DATA UNDER STUDY>
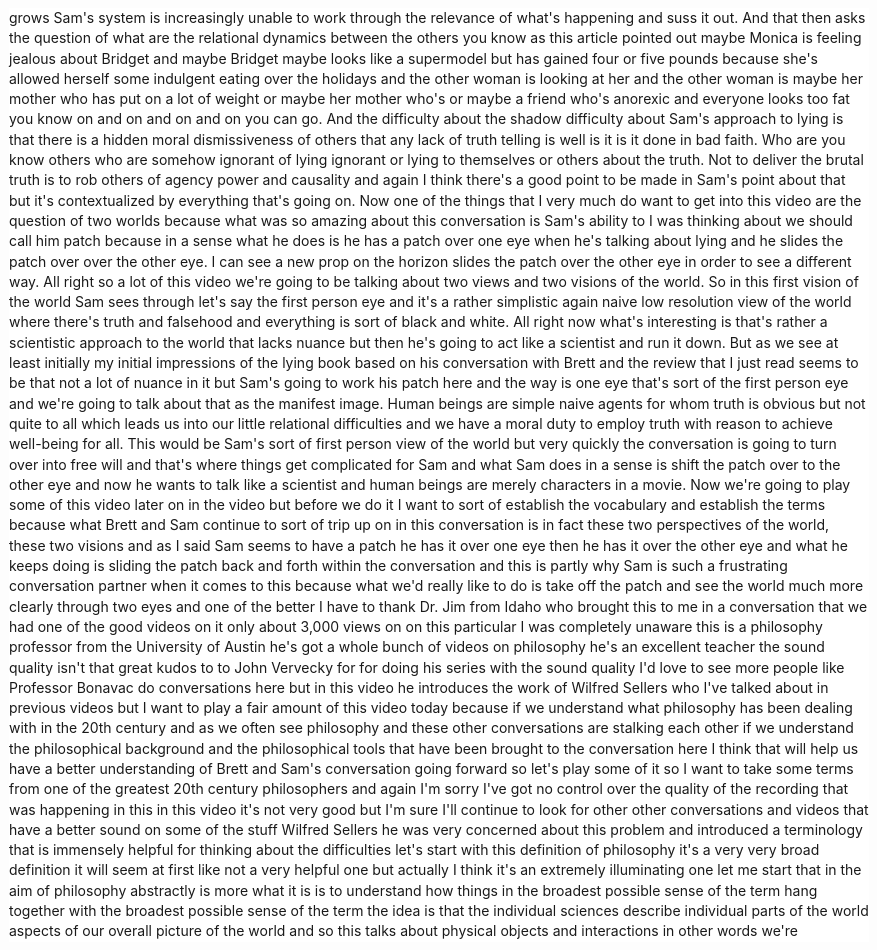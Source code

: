 grows Sam's system is increasingly unable to work through the relevance of what's happening and suss it out. And that then asks the question of what are the relational dynamics between the others you know as this article pointed out maybe Monica is feeling jealous about Bridget and maybe Bridget maybe looks like a supermodel but has gained four or five pounds because she's allowed herself some indulgent eating over the holidays and the other woman is looking at her and the other woman is maybe her mother who has put on a lot of weight or maybe her mother who's or maybe a friend who's anorexic and everyone looks too fat you know on and on and on and on you can go. And the difficulty about the shadow difficulty about Sam's approach to lying is that there is a hidden moral dismissiveness of others that any lack of truth telling is well is it is it done in bad faith. Who are you know others who are somehow ignorant of lying ignorant or lying to themselves or others about the truth. Not to deliver the brutal truth is to rob others of agency power and causality and again I think there's a good point to be made in Sam's point about that but it's contextualized by everything that's going on. Now one of the things that I very much do want to get into this video are the question of two worlds because what was so amazing about this conversation is Sam's ability to I was thinking about we should call him patch because in a sense what he does is he has a patch over one eye when he's talking about lying and he slides the patch over over the other eye. I can see a new prop on the horizon slides the patch over the other eye in order to see a different way. All right so a lot of this video we're going to be talking about two views and two visions of the world. So in this first vision of the world Sam sees through let's say the first person eye and it's a rather simplistic again naive low resolution view of the world where there's truth and falsehood and everything is sort of black and white. All right now what's interesting is that's rather a scientistic approach to the world that lacks nuance but then he's going to act like a scientist and run it down. But as we see at least initially my initial impressions of the lying book based on his conversation with Brett and the review that I just read seems to be that not a lot of nuance in it but Sam's going to work his patch here and the way is one eye that's sort of the first person eye and we're going to talk about that as the manifest image. Human beings are simple naive agents for whom truth is obvious but not quite to all which leads us into our little relational difficulties and we have a moral duty to employ truth with reason to achieve well-being for all. This would be Sam's sort of first person view of the world but very quickly the conversation is going to turn over into free will and that's where things get complicated for Sam and what Sam does in a sense is shift the patch over to the other eye and now he wants to talk like a scientist and human beings are merely characters in a movie. Now we're going to play some of this video later on in the video but before we do it I want to sort of establish the vocabulary and establish the terms because what Brett and Sam continue to sort of trip up on in this conversation is in fact these two perspectives of the world, these two visions and as I said Sam seems to have a patch he has it over one eye then he has it over the other eye and what he keeps doing is sliding the patch back and forth within the conversation and this is partly why Sam is such a frustrating conversation partner when it comes to this because what we'd really like to do is take off the patch and see the world much more clearly through two eyes and one of the better I have to thank Dr. Jim from Idaho who brought this to me in a conversation that we had one of the good videos on it only about 3,000 views on on this particular I was completely unaware this is a philosophy professor from the University of Austin he's got a whole bunch of videos on philosophy he's an excellent teacher the sound quality isn't that great kudos to to John Vervecky for for doing his series with the sound quality I'd love to see more people like Professor Bonavac do conversations here but in this video he introduces the work of Wilfred Sellers who I've talked about in previous videos but I want to play a fair amount of this video today because if we understand what philosophy has been dealing with in the 20th century and as we often see philosophy and these other conversations are stalking each other if we understand the philosophical background and the philosophical tools that have been brought to the conversation here I think that will help us have a better understanding of Brett and Sam's conversation going forward so let's play some of it so I want to take some terms from one of the greatest 20th century philosophers and again I'm sorry I've got no control over the quality of the recording that was happening in this in this video it's not very good but I'm sure I'll continue to look for other other conversations and videos that have a better sound on some of the stuff Wilfred Sellers he was very concerned about this problem and introduced a terminology that is immensely helpful for thinking about the difficulties let's start with this definition of philosophy it's a very very broad definition it will seem at first like not a very helpful one but actually I think it's an extremely illuminating one let me start that in the aim of philosophy abstractly is more what it is is to understand how things in the broadest possible sense of the term hang together with the broadest possible sense of the term the idea is that the individual sciences describe individual parts of the world aspects of our overall picture of the world and so this talks about physical objects and interactions in other words we're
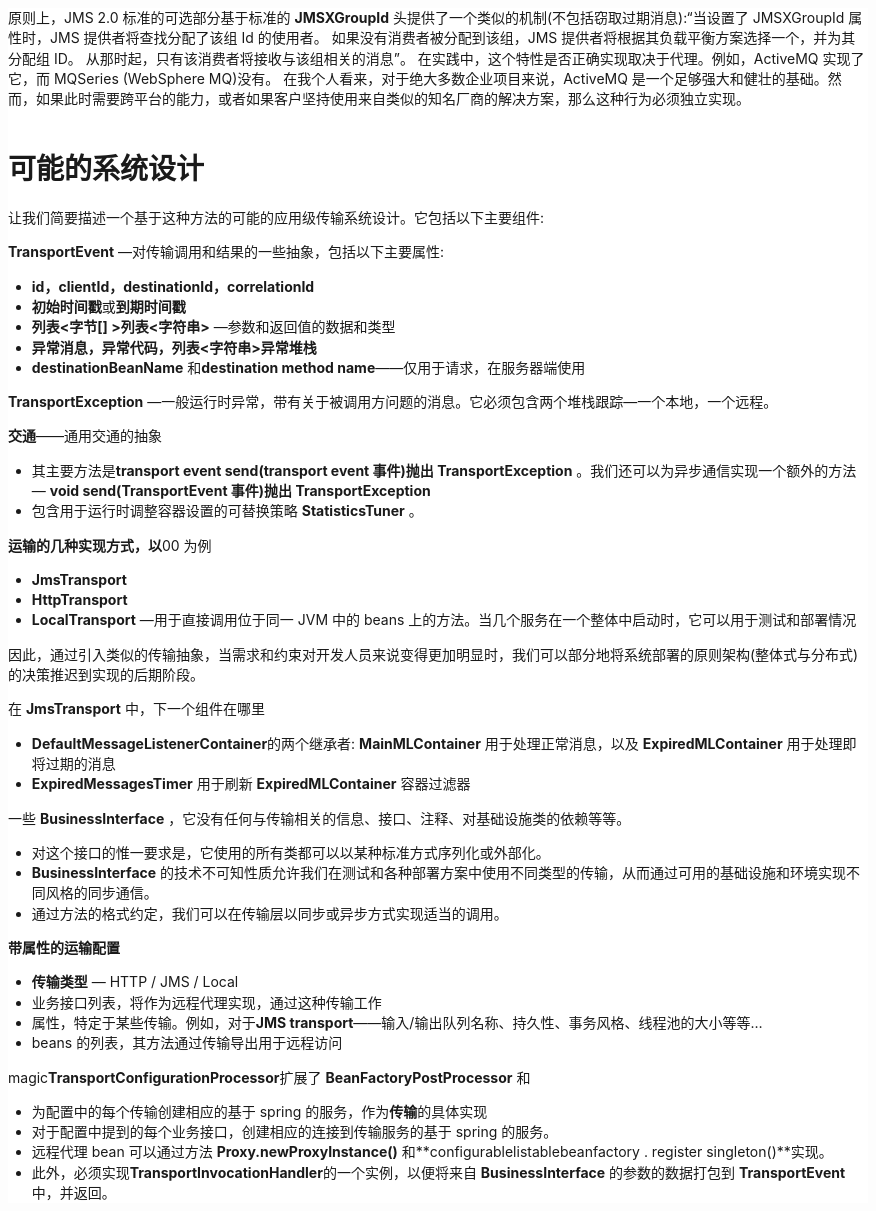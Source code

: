 原则上，JMS 2.0 标准的可选部分基于标准的 **JMSXGroupId** 头提供了一个类似的机制(不包括窃取过期消息):“当设置了 JMSXGroupId 属性时，JMS 提供者将查找分配了该组 Id 的使用者。
如果没有消费者被分配到该组，JMS 提供者将根据其负载平衡方案选择一个，并为其分配组 ID。
从那时起，只有该消费者将接收与该组相关的消息”。
在实践中，这个特性是否正确实现取决于代理。例如，ActiveMQ 实现了它，而 MQSeries (WebSphere MQ)没有。
在我个人看来，对于绝大多数企业项目来说，ActiveMQ 是一个足够强大和健壮的基础。然而，如果此时需要跨平台的能力，或者如果客户坚持使用来自类似的知名厂商的解决方案，那么这种行为必须独立实现。

# 可能的系统设计

让我们简要描述一个基于这种方法的可能的应用级传输系统设计。它包括以下主要组件:

**TransportEvent** —对传输调用和结果的一些抽象，包括以下主要属性:

*   **id，clientId，destinationId，correlationId**
*   **初始时间戳**或**到期时间戳**
*   **列表<字节[] >列表<字符串>** —参数和返回值的数据和类型
*   **异常消息，异常代码，列表<字符串>异常堆栈**
*   **destinationBeanName** 和**destination method name**——仅用于请求，在服务器端使用

**TransportException** —一般运行时异常，带有关于被调用方问题的消息。它必须包含两个堆栈跟踪—一个本地，一个远程。

**交通**——通用交通的抽象

*   其主要方法是**transport event send(transport event 事件)抛出 TransportException** 。我们还可以为异步通信实现一个额外的方法— **void send(TransportEvent 事件)抛出 TransportException**
*   包含用于运行时调整容器设置的可替换策略 **StatisticsTuner** 。

**运输的几种实现方式，以**00 为例

*   **JmsTransport**
*   **HttpTransport**
*   **LocalTransport** —用于直接调用位于同一 JVM 中的 beans 上的方法。当几个服务在一个整体中启动时，它可以用于测试和部署情况

因此，通过引入类似的传输抽象，当需求和约束对开发人员来说变得更加明显时，我们可以部分地将系统部署的原则架构(整体式与分布式)的决策推迟到实现的后期阶段。

在 **JmsTransport** 中，下一个组件在哪里

*   **DefaultMessageListenerContainer**的两个继承者: **MainMLContainer** 用于处理正常消息，以及 **ExpiredMLContainer** 用于处理即将过期的消息
*   **ExpiredMessagesTimer** 用于刷新 **ExpiredMLContainer** 容器过滤器

一些 **BusinessInterface** ，它没有任何与传输相关的信息、接口、注释、对基础设施类的依赖等等。

*   对这个接口的惟一要求是，它使用的所有类都可以以某种标准方式序列化或外部化。
*   **BusinessInterface** 的技术不可知性质允许我们在测试和各种部署方案中使用不同类型的传输，从而通过可用的基础设施和环境实现不同风格的同步通信。
*   通过方法的格式约定，我们可以在传输层以同步或异步方式实现适当的调用。

**带属性的运输配置**

*   **传输类型** — HTTP / JMS / Local
*   业务接口列表，将作为远程代理实现，通过这种传输工作
*   属性，特定于某些传输。例如，对于**JMS transport**——输入/输出队列名称、持久性、事务风格、线程池的大小等等…
*   beans 的列表，其方法通过传输导出用于远程访问

magic**TransportConfigurationProcessor**扩展了 **BeanFactoryPostProcessor** 和

*   为配置中的每个传输创建相应的基于 spring 的服务，作为**传输**的具体实现
*   对于配置中提到的每个业务接口，创建相应的连接到传输服务的基于 spring 的服务。
*   远程代理 bean 可以通过方法 **Proxy.newProxyInstance()** 和**configurablelistablebeanfactory . register singleton()**实现。
*   此外，必须实现**TransportInvocationHandler**的一个实例，以便将来自 **BusinessInterface** 的参数的数据打包到 **TransportEvent** 中，并返回。

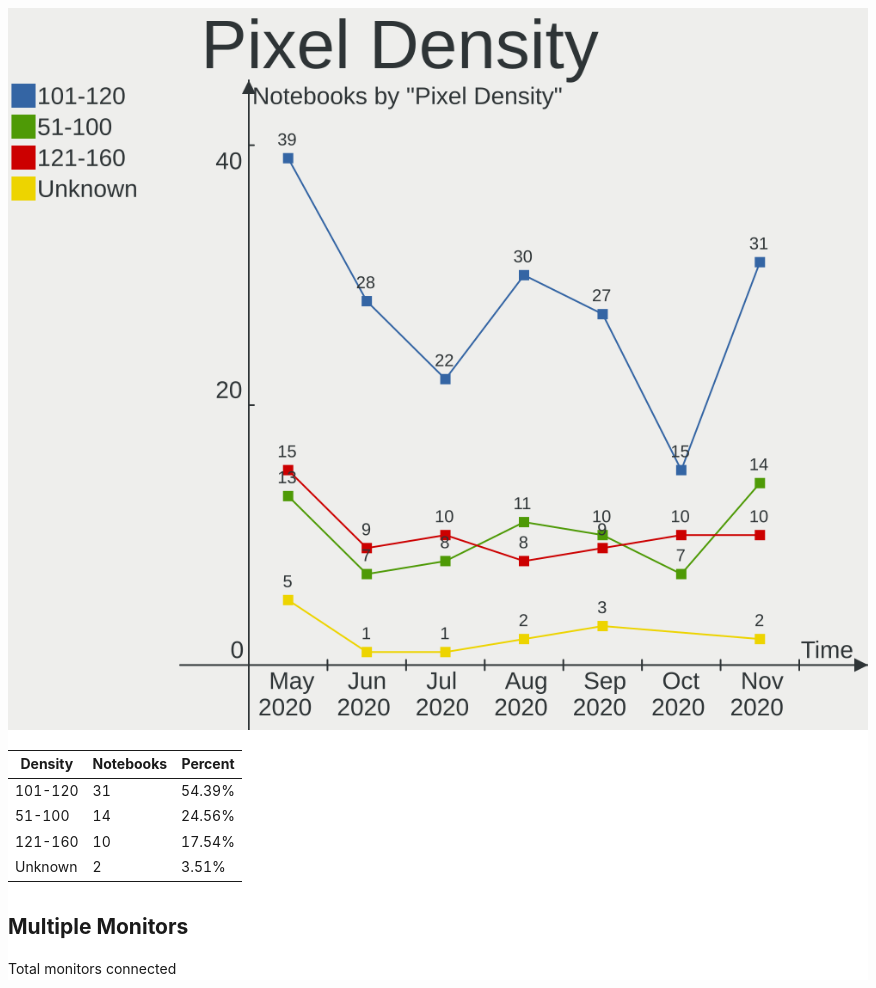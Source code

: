 ![Pixel Density](./images/line_chart/mon_density.svg)

| Density | Notebooks | Percent |
|---------|-----------|---------|
| 101-120 | 31        | 54.39%  |
| 51-100  | 14        | 24.56%  |
| 121-160 | 10        | 17.54%  |
| Unknown | 2         | 3.51%   |

Multiple Monitors
-----------------

Total monitors connected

DESCRIPTION OF THE TASK>
Restrict the output to the lines from the one with "一些 **BusinessInterface** ，它没有任何与传输相关的信息、接口、注释、对基础设施类的依赖等等。" through the last line of the material above. Print them exactly, leaving out every picture.

ANSWER FOR THE TASK>
一些 **BusinessInterface** ，它没有任何与传输相关的信息、接口、注释、对基础设施类的依赖等等。

*   对这个接口的惟一要求是，它使用的所有类都可以以某种标准方式序列化或外部化。
*   **BusinessInterface** 的技术不可知性质允许我们在测试和各种部署方案中使用不同类型的传输，从而通过可用的基础设施和环境实现不同风格的同步通信。
*   通过方法的格式约定，我们可以在传输层以同步或异步方式实现适当的调用。

**带属性的运输配置**

*   **传输类型** — HTTP / JMS / Local
*   业务接口列表，将作为远程代理实现，通过这种传输工作
*   属性，特定于某些传输。例如，对于**JMS transport**——输入/输出队列名称、持久性、事务风格、线程池的大小等等…
*   beans 的列表，其方法通过传输导出用于远程访问

magic**TransportConfigurationProcessor**扩展了 **BeanFactoryPostProcessor** 和

*   为配置中的每个传输创建相应的基于 spring 的服务，作为**传输**的具体实现
*   对于配置中提到的每个业务接口，创建相应的连接到传输服务的基于 spring 的服务。
*   远程代理 bean 可以通过方法 **Proxy.newProxyInstance()** 和**configurablelistablebeanfactory . register singleton()**实现。
*   此外，必须实现**TransportInvocationHandler**的一个实例，以便将来自 **BusinessInterface** 的参数的数据打包到 **TransportEvent** 中，并返回。

Source code

: ![Pixel Density](./images/line_chart/mon_density.svg)

| Density | Notebooks | Percent |
|---------|-----------|---------|
| 101-120 | 31        | 54.39%  |
| 51-100  | 14        | 24.56%  |
| 121-160 | 10        | 17.54%  |
| Unknown | 2         | 3.51%   |

Multiple Monitors
-----------------

Total monitors connected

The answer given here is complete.